• _Exercise_: Every line with the string "Biases" must be copied from the entries below.

Saved data entries

==============================

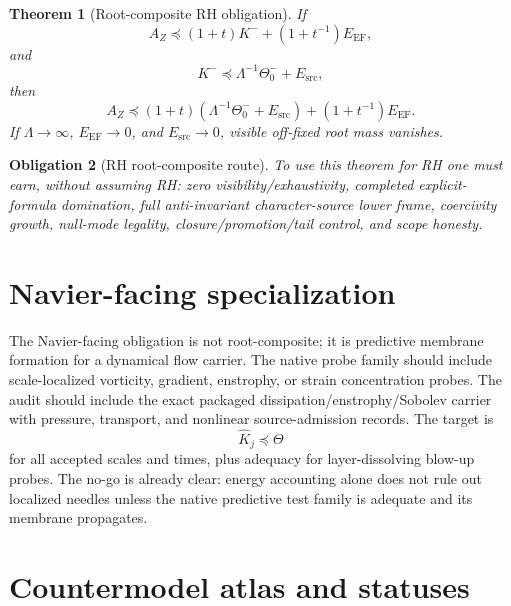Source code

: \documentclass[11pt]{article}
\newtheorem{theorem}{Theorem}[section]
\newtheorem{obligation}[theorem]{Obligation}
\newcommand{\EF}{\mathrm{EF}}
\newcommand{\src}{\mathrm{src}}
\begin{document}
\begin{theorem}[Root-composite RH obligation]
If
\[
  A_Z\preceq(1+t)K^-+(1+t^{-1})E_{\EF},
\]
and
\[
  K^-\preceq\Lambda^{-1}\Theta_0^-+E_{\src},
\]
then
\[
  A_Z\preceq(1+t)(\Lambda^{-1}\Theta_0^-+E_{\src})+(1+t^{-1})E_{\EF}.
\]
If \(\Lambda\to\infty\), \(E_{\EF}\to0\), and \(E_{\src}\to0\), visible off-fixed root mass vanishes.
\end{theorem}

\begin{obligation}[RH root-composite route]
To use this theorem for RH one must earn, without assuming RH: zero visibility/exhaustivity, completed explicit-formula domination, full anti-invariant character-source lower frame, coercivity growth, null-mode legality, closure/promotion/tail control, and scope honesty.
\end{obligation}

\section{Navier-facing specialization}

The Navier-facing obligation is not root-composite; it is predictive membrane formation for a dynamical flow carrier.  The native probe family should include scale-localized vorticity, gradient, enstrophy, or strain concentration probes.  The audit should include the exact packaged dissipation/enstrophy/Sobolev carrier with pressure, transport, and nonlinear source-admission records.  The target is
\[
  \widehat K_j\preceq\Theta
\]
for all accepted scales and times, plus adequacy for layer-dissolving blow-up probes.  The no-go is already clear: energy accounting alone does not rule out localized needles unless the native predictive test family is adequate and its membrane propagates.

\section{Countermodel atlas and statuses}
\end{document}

==============================

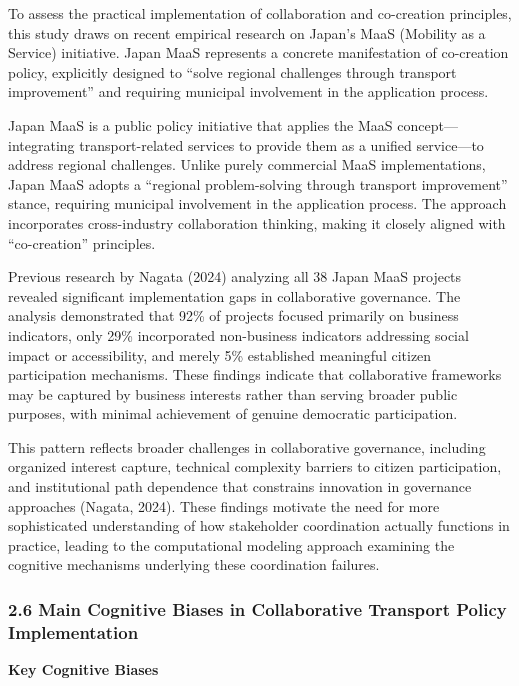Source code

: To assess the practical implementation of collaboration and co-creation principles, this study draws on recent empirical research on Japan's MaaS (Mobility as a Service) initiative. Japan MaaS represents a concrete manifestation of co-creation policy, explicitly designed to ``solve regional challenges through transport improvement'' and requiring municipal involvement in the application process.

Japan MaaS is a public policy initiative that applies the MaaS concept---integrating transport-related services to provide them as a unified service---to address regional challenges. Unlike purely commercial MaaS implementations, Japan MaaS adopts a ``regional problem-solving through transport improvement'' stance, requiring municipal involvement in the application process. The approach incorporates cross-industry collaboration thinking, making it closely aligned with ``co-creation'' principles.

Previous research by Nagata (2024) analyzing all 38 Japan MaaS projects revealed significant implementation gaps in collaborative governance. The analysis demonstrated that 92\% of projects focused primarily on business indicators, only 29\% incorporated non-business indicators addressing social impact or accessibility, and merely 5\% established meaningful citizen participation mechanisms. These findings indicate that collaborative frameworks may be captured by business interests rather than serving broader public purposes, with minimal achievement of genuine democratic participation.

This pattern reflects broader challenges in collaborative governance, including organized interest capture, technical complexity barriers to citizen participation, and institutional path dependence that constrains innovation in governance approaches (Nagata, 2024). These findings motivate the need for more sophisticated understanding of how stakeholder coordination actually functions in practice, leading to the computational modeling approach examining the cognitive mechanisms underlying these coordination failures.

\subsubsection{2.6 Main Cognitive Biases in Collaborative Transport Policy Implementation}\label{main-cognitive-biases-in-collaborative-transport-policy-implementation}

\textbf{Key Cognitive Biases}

==============================

• _Task output_:
\subsubsection{2.6 Main Cognitive Biases in Collaborative Transport Policy Implementation}\label{main-cognitive-biases-in-collaborative-transport-policy-implementation}
\textbf{Key Cognitive Biases}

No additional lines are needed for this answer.